One of HSH’s principles of implementation is based on lessons learned by philanthropy and community partners, as well as the desire to leverage the leadership and continued work of system partners and parents.
Hope Starts Here will be implemented through a distributed leadership model. This model aims to:
- Balance power dynamics and promote equal voice and participation among Stewardship Board members
- Invest various HSH stakeholders with the authority, responsibility, and roles conducive to driving HSH’s strategy and operations
- Realize HSH stakeholders’ commitment to principles of sound governance, including transparency, clarity, and accountability
This said, the role of Hope Starts Here is connector of early childhood efforts in Detroit to mobilize a citywide commitment to support our youngest children and families, through a common vision, coordinated implementation, collective advocacy, and a shared infrastructure.
What is distributed leadership? And why is it important?
Distributed Leadership is:
- A structured yet flexible approach for sharing leadership among many partners, all in service of the Hope Starts Here strategic framework
- A clear distinction between roles, responsibilities, and decision-making processes that impact HSH implementation
- A priority placed on elevating and empowering many voices among the Stewardship Board, Imperative Leads, Implementation staff, and partners
- A high degree of trust and open communication among partners, with a shared commitment to the health of the “whole collaborative” and not just individual/organizational priorities
- A willingness to listen, learn, and find common ground when disagreements arise between partners
- An appreciation that no one single program, intervention, or organization can address HSH’s priorities on its own
The development of Hope Starts Here began in 2016 with the community-wide engagement of 18,000 residents. We are now in deep implementation with the establishment of an implementation office, on-boarding of imperative leads (community-based organizations) and the creation of tools and processes for our cooperative work.

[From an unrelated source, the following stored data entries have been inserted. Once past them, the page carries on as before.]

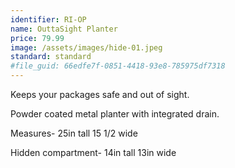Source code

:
 ```yaml
---
identifier: RI-OP
name: OuttaSight Planter
price: 79.99
image: /assets/images/hide-01.jpeg
standard: standard
#file_guid: 66edfe7f-0851-4418-93e8-785975df7318
---
```

Keeps your packages safe and out of sight.

Powder coated metal planter with integrated drain.

Measures- 25in tall 15 1/2 wide

Hidden compartment- 14in tall 13in wide
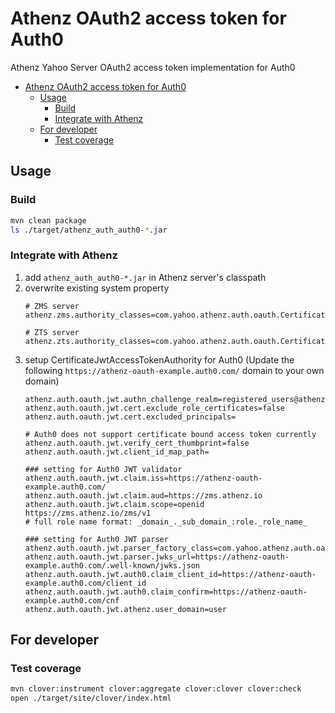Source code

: <a id="markdown-athenz-oauth2-access-token-for-auth0" name="athenz-oauth2-access-token-for-auth0"></a>
# Athenz OAuth2 access token for Auth0
Athenz Yahoo Server OAuth2 access token implementation for Auth0

<!-- TOC -->

- [Athenz OAuth2 access token for Auth0](#athenz-oauth2-access-token-for-auth0)
    - [Usage](#usage)
        - [Build](#build)
        - [Integrate with Athenz](#integrate-with-athenz)
    - [For developer](#for-developer)
        - [Test coverage](#test-coverage)

<!-- /TOC -->

<a id="markdown-usage" name="usage"></a>
## Usage

<a id="markdown-build" name="build"></a>
### Build
```bash
mvn clean package
ls ./target/athenz_auth_auth0-*.jar
```

<a id="markdown-integrate-with-athenz" name="integrate-with-athenz"></a>
### Integrate with Athenz
1. add `athenz_auth_auth0-*.jar` in Athenz server's classpath
1. overwrite existing system property
    ```properties
    # ZMS server
    athenz.zms.authority_classes=com.yahoo.athenz.auth.oauth.CertificateJwtAccessTokenAuthority

    # ZTS server
    athenz.zts.authority_classes=com.yahoo.athenz.auth.oauth.CertificateJwtAccessTokenAuthority
    ```
1. setup CertificateJwtAccessTokenAuthority for Auth0 (Update the following `https://athenz-oauth-example.auth0.com/` domain to your own domain)
    ```properties
    athenz.auth.oauth.jwt.authn_challenge_realm=registered_users@athenz.io
    athenz.auth.oauth.jwt.cert.exclude_role_certificates=false
    athenz.auth.oauth.jwt.cert.excluded_principals=

    # Auth0 does not support certificate bound access token currently
    athenz.auth.oauth.jwt.verify_cert_thumbprint=false
    athenz.auth.oauth.jwt.client_id_map_path=

    ### setting for Auth0 JWT validator
    athenz.auth.oauth.jwt.claim.iss=https://athenz-oauth-example.auth0.com/
    athenz.auth.oauth.jwt.claim.aud=https://zms.athenz.io
    athenz.auth.oauth.jwt.claim.scope=openid https://zms.athenz.io/zms/v1
    # full role name format: _domain_._sub_domain_:role._role_name_

    ### setting for Auth0 JWT parser
    athenz.auth.oauth.jwt.parser_factory_class=com.yahoo.athenz.auth.oauth.auth0.Auth0JwtParserFactory
    athenz.auth.oauth.jwt.parser.jwks_url=https://athenz-oauth-example.auth0.com/.well-known/jwks.json
    athenz.auth.oauth.jwt.auth0.claim_client_id=https://athenz-oauth-example.auth0.com/client_id
    athenz.auth.oauth.jwt.auth0.claim_confirm=https://athenz-oauth-example.auth0.com/cnf
    athenz.auth.oauth.jwt.athenz.user_domain=user
    ```

<a id="markdown-for-developer" name="for-developer"></a>
## For developer

<a id="markdown-test-coverage" name="test-coverage"></a>
### Test coverage
```bash
mvn clover:instrument clover:aggregate clover:clover clover:check
open ./target/site/clover/index.html
```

Community-based leads by imperative that are working in concert with community partners and parents toward long-term population goals listed below are:
- Imperative 1 – Henry Ford Health Systems, City of Detroit Health Department
- Imperative 2 – Detroit Champions for Hope
- Imperative 3 – Black Family Development and the Early Childhood Investment Corporation
- Imperative 4 -IFF
- Imperative 5 – United Way of Southeastern Michigan
- Imperative 6 – Southeast Michigan Early Childhood Funders Collaborative liaised through a program manager housed at the Council of Michigan Foundations
As we continue deep implementation, we are fortifying feedback loops and engaging the community in banking stories of impact toward specific population goals:
- Decrease in infant mortality rate
- Increase in kids with “excellent or very good” health
- Increase in kids living in households with the income to meet basic needs (above the ALICE Threshold)

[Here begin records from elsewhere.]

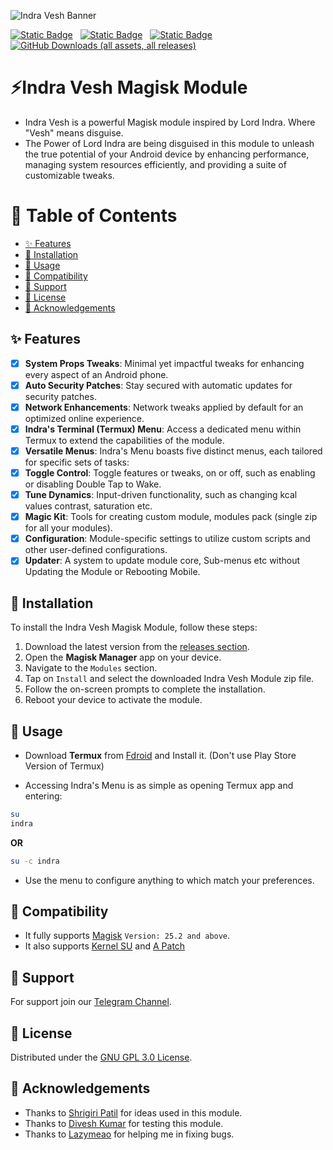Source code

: ![Indra Vesh Banner](https://imgur.com/B6CTkgK.png)

[![Static Badge](https://img.shields.io/badge/Download-Version%3A%20Soma-brightgreen?style=for-the-badge)](https://github.com/FlaxCube/Indra-Vesh/releases) &nbsp;
[![Static Badge](https://img.shields.io/badge/Telegram%20%7C%20Support-skyblue?style=for-the-badge&logo=telegram)](https://t.me/rmx_3_pro) &nbsp;
[![Static Badge](https://img.shields.io/badge/Discord%20%7C%20Support-9283ff?style=for-the-badge&logo=discord&logoColor=white)](https://discord.gg/cZewFPXb2Z) &nbsp;
[![GitHub Downloads (all assets, all releases)](https://img.shields.io/github/downloads/FlaxCube/Indra-Vesh/total?style=for-the-badge&logo=github&logoColor=black&label=Indra-Vesh%20Users&labelColor=lightblue&color=blue)](https://github.com/FlaxCube/Indra-Vesh/releases)


# ⚡Indra Vesh Magisk Module
- Indra Vesh is a powerful Magisk module inspired by Lord Indra. Where "Vesh" means disguise. 
- The Power of Lord Indra are being disguised in this module to unleash the true potential of your Android device by enhancing performance, managing system resources efficiently, and providing a suite of customizable tweaks.

# 📑 Table of Contents
- [✨ Features](#-features)
- [🧰 Installation](#-installation)
- [📖 Usage](#-usage)
- [🔧 Compatibility](#-compatibility)
- [💬 Support](#-support)
- [📜 License](#-license)
- [💖 Acknowledgements](#-acknowledgements)

## ✨ Features
- [x]  **System Props Tweaks**: Minimal yet impactful tweaks for enhancing every aspect of an Android phone.
- [x]  **Auto Security Patches**: Stay secured with automatic updates for security patches.
- [x]  **Network Enhancements**: Network tweaks applied by default for an optimized online experience.
- [x]  **Indra's Terminal (Termux) Menu**: Access a dedicated menu within Termux to extend the capabilities of the module.
- [x]  **Versatile Menus**: Indra's Menu boasts five distinct menus, each tailored for specific sets of tasks:
  - [x]  **Toggle Control**: Toggle features or tweaks, on or off, such as enabling or disabling Double Tap to Wake. 
  - [x]  **Tune Dynamics**: Input-driven functionality, such as changing kcal values contrast, saturation etc.
  - [x]  **Magic Kit**: Tools for creating custom module, modules pack (single zip for all your modules).
  - [x]  **Configuration**: Module-specific settings to utilize custom scripts and other user-defined configurations.
  - [x]  **Updater**: A system to update module core, Sub-menus etc without Updating the Module or Rebooting Mobile.
  
## 🧰 Installation
To install the Indra Vesh Magisk Module, follow these steps:

1. Download the latest version from the [releases section](https://github.com/FlaxCube/Indra-Vesh/releases).
2. Open the **Magisk Manager** app on your device.
3. Navigate to the `Modules` section.
4. Tap on `Install` and select the downloaded Indra Vesh Module zip file.
5. Follow the on-screen prompts to complete the installation.
6. Reboot your device to activate the module.

## 📖 Usage
- Download **Termux** from [Fdroid](https://f-droid.org/en/packages/com.termux/) and Install it. (Don't use Play Store Version of Termux)

- Accessing Indra's Menu is as simple as opening Termux app and entering:
```bash
su
indra
```

**OR**

```bash
su -c indra
```

- Use the menu to configure anything to which match your preferences.



## 🔧 Compatibility
- It fully supports [Magisk](https://github.com/topjohnwu/Magisk) ```Version: 25.2 and above```.
- It also supports [Kernel SU](https://github.com/tiann/KernelSU) and [A Patch](https://github.com/bmax121/APatch)

## 💬 Support
For support join our [Telegram Channel](https://telegram.me/flaxcubegaming).

## 📜 License
Distributed under the [GNU GPL 3.0 License](https://choosealicense.com/licenses/gpl-3.0/#).

## 💖 Acknowledgements
 - Thanks to [Shrigiri Patil](https://telegram.me/BosadBillaHun) for ideas used in this module.
 - Thanks to [Divesh Kumar](https://telegram.me/DIV3SH_KUMAR) for testing this module.
 - Thanks to [Lazymeao](https://telegram.me/lazymeao) for helping me in fixing bugs.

- Increase in families living in complete and supportive neighborhoods
- Increase in kids who are kindergarten-ready
- Increase in students who are proficient in ELA and Math at third grade
“Stories not only teach us how to act – they inspire us to act. Stories communicate our values through the language of the heart, our emotions. And it is what we feel – our hopes, our cares, our obligations – not simply what we know, that can inspire us with the courage to act.” – Telling Your Public Story, Self, Us, Now, Marshall Ganz, 2007
We wholeheartedly believe that these goals can only be achieved and sustained through aligned and collective efforts that are responsive to the needs of young children and families in this community. During this phase of implementation, we will continue to co-create activities and metrics, reflect on and document practice that shifts the conditions holding inequities in place while moving us one step closer to the goal. It is exciting to know that, together, we are rewriting the narrative of Detroit!
These stories will be our legacy.
Detroit let our enduring story be not about individual relevance or attribution, but rather about our collective contributions to increase opportunities for Detroit’s youngest children and their families.